═══ Material for this exercise ═══
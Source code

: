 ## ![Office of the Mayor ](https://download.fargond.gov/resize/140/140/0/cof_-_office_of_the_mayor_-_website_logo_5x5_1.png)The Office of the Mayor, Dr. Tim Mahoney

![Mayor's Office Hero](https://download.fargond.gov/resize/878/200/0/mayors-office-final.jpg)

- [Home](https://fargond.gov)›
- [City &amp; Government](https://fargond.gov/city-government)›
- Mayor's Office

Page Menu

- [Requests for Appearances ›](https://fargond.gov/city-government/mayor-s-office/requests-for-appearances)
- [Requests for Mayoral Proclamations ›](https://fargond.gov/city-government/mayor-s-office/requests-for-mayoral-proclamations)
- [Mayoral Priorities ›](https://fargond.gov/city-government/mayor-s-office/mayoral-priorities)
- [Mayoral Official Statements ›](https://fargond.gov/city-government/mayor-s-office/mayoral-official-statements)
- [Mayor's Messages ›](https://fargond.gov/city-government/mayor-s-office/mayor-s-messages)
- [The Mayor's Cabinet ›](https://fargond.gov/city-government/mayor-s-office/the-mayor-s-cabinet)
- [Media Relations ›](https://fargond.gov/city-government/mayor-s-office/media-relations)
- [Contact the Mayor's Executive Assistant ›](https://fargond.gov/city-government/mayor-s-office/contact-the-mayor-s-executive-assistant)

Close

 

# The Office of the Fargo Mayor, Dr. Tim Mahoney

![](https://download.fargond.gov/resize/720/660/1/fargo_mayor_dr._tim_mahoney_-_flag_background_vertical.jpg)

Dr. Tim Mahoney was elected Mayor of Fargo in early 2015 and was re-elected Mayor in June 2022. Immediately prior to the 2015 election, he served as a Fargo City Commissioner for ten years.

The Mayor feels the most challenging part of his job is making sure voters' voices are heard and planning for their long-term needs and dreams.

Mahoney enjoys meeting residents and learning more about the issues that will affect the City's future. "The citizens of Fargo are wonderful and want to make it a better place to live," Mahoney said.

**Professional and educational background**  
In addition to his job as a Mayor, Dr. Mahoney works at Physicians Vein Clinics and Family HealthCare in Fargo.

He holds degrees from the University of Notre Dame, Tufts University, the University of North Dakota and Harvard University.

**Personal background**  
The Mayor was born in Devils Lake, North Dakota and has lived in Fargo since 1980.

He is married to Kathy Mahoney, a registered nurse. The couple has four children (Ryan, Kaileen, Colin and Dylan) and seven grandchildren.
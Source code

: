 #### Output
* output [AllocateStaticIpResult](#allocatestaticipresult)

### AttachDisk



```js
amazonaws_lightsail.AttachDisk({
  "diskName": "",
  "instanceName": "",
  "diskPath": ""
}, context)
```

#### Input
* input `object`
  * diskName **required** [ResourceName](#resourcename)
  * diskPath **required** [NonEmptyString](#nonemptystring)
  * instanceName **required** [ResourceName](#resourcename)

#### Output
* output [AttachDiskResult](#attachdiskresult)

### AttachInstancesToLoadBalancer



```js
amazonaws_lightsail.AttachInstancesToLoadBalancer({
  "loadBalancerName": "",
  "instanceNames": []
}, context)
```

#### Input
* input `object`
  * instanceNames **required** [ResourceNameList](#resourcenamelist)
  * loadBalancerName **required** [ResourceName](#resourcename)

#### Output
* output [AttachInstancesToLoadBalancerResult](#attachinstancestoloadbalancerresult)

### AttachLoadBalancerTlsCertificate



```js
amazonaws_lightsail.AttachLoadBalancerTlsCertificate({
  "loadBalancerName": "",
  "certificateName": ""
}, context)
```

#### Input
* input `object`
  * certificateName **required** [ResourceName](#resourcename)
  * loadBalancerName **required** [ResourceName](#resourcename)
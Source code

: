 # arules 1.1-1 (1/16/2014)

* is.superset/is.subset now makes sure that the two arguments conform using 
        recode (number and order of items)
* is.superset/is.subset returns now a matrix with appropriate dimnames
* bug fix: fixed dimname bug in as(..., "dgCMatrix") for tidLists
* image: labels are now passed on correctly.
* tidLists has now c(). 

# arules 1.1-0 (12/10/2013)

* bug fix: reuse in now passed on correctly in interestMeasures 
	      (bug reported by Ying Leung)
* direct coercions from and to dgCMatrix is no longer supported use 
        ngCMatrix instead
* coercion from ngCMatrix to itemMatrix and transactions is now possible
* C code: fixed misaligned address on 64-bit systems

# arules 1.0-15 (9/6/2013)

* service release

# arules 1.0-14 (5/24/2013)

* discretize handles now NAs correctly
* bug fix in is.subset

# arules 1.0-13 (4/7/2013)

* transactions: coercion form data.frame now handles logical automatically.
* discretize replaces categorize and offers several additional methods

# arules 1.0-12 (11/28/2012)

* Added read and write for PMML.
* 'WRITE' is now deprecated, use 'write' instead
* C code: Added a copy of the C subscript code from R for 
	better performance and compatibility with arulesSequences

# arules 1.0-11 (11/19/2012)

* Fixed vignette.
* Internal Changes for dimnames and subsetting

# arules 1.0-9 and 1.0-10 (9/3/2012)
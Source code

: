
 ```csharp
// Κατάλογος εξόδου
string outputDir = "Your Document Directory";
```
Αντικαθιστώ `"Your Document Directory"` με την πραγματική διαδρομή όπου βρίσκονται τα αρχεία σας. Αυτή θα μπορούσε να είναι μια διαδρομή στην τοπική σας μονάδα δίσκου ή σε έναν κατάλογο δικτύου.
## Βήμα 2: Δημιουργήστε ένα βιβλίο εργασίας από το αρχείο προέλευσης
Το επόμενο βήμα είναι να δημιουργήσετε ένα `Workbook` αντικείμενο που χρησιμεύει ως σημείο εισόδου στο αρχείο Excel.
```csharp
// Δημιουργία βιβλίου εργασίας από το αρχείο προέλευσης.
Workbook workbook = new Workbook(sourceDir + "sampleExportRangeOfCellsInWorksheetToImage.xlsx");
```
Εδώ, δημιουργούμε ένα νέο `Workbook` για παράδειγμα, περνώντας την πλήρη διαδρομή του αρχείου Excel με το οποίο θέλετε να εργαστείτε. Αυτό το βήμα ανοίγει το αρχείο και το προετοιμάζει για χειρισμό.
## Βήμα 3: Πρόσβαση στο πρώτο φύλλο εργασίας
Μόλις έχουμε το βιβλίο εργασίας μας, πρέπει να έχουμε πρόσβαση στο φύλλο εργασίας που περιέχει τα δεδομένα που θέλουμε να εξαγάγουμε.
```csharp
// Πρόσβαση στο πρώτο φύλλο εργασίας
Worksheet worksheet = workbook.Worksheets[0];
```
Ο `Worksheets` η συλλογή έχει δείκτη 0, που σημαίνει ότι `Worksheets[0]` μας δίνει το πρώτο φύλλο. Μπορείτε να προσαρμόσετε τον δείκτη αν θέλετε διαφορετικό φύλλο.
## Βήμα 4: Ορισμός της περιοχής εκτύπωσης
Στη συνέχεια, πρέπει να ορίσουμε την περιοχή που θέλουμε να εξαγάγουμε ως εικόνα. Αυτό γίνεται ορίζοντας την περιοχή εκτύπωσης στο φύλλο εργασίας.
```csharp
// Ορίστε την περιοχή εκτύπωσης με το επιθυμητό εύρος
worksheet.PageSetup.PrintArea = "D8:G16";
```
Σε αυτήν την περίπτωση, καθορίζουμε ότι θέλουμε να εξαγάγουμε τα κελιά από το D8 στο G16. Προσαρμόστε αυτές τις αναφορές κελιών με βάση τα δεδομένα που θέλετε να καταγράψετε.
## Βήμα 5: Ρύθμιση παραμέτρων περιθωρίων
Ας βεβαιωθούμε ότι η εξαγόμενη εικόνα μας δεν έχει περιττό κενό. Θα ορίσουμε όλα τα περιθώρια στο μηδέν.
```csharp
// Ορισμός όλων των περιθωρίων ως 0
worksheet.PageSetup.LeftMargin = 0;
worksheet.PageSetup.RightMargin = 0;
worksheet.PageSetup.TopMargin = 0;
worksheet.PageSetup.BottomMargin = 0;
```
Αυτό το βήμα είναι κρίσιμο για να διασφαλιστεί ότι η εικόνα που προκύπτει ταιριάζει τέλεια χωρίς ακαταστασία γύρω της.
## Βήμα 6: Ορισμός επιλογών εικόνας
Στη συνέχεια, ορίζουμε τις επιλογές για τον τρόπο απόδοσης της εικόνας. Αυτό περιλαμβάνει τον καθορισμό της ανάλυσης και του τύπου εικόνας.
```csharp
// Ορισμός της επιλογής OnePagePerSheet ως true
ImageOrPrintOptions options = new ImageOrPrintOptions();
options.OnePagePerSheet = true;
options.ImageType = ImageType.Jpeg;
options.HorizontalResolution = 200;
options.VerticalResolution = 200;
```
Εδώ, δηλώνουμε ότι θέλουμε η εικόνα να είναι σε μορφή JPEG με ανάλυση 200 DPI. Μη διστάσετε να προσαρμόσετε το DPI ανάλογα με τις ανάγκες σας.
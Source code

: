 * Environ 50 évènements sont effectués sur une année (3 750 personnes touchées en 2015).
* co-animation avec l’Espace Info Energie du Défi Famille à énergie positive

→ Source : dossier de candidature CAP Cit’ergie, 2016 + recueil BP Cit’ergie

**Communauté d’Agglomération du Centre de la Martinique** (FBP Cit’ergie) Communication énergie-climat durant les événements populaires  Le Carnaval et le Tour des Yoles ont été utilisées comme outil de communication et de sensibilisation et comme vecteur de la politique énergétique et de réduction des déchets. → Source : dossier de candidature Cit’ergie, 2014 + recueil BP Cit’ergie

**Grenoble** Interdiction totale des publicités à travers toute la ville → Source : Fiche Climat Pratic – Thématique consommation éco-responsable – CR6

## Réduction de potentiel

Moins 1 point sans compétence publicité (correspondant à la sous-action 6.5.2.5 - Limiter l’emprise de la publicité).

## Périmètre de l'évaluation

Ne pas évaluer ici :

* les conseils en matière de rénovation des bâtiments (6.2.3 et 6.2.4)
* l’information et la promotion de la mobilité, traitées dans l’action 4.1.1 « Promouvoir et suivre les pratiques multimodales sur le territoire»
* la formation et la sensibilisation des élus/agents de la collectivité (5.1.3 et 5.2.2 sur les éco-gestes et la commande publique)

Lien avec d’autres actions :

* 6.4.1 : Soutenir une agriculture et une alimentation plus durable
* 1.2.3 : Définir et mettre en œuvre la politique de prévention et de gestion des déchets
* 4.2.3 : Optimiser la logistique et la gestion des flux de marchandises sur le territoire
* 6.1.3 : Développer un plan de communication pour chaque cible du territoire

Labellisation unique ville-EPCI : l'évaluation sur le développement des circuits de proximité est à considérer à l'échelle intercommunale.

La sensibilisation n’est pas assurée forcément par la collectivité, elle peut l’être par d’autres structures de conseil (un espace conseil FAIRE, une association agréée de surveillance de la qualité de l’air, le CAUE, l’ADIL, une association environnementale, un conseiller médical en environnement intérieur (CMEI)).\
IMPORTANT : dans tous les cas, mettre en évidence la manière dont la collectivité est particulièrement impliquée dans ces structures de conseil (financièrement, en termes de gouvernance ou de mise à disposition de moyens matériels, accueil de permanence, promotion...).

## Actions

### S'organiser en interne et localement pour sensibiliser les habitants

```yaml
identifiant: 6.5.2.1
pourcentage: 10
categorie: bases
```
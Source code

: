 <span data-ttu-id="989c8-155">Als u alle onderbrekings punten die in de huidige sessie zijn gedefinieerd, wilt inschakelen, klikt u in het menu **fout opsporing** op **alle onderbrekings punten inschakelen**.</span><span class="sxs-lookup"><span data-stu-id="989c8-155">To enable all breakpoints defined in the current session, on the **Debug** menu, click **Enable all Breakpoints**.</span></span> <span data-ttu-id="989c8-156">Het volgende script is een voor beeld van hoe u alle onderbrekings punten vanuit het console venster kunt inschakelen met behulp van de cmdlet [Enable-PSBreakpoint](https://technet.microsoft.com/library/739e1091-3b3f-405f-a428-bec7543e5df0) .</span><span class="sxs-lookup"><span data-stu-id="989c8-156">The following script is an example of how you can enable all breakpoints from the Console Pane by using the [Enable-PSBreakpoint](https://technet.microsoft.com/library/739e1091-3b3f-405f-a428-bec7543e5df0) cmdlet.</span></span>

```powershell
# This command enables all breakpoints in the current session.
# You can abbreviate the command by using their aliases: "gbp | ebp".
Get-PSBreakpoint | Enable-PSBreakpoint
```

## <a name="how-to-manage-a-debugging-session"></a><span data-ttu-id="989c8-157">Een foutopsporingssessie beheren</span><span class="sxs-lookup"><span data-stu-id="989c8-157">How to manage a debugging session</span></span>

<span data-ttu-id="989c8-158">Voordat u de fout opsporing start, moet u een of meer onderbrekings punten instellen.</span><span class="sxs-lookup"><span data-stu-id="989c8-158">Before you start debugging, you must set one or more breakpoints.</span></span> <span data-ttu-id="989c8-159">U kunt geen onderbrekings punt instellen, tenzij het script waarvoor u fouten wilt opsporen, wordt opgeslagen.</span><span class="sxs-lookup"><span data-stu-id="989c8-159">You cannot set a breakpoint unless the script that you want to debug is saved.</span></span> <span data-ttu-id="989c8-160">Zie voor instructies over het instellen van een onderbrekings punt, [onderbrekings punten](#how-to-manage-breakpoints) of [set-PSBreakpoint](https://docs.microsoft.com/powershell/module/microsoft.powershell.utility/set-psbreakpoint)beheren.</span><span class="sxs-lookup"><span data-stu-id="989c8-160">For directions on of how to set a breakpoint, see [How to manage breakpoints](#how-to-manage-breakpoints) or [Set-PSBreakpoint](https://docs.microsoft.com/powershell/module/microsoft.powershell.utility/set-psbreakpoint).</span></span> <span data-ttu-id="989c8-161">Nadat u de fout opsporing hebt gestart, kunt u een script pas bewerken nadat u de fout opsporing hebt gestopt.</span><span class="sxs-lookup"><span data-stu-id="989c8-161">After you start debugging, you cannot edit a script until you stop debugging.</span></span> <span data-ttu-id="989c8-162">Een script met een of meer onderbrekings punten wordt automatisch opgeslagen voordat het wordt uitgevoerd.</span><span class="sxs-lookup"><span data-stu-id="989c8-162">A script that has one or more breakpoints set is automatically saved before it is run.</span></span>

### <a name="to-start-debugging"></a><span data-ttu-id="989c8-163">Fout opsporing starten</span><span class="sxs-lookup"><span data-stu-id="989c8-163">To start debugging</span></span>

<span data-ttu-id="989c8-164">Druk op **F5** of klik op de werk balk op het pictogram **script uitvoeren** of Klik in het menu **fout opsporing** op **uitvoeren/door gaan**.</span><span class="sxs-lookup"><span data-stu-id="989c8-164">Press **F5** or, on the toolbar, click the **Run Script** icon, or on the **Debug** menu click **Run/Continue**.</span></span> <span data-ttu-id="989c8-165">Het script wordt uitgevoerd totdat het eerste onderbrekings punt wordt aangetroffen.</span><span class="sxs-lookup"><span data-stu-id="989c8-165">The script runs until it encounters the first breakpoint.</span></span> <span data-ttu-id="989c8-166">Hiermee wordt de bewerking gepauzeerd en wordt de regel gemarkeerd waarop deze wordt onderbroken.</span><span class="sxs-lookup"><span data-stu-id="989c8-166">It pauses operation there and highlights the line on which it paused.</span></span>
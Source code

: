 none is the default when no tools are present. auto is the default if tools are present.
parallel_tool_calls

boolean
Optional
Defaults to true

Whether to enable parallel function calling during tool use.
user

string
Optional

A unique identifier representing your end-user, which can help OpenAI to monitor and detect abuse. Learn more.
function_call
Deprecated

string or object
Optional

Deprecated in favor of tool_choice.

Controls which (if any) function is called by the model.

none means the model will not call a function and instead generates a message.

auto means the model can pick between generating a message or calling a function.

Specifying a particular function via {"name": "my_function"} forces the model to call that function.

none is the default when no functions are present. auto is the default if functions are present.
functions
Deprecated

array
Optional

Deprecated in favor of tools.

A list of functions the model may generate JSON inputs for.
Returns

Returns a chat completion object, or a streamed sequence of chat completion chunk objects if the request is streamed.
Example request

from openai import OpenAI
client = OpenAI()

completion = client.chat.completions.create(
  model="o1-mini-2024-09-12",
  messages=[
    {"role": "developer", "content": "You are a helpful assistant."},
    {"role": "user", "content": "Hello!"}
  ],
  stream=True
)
═══
Where the string "diskName" appears in a line of the entries above, return that line.

Output for this task:
  "diskName": "",
  * diskName **required** [ResourceName](#resourcename)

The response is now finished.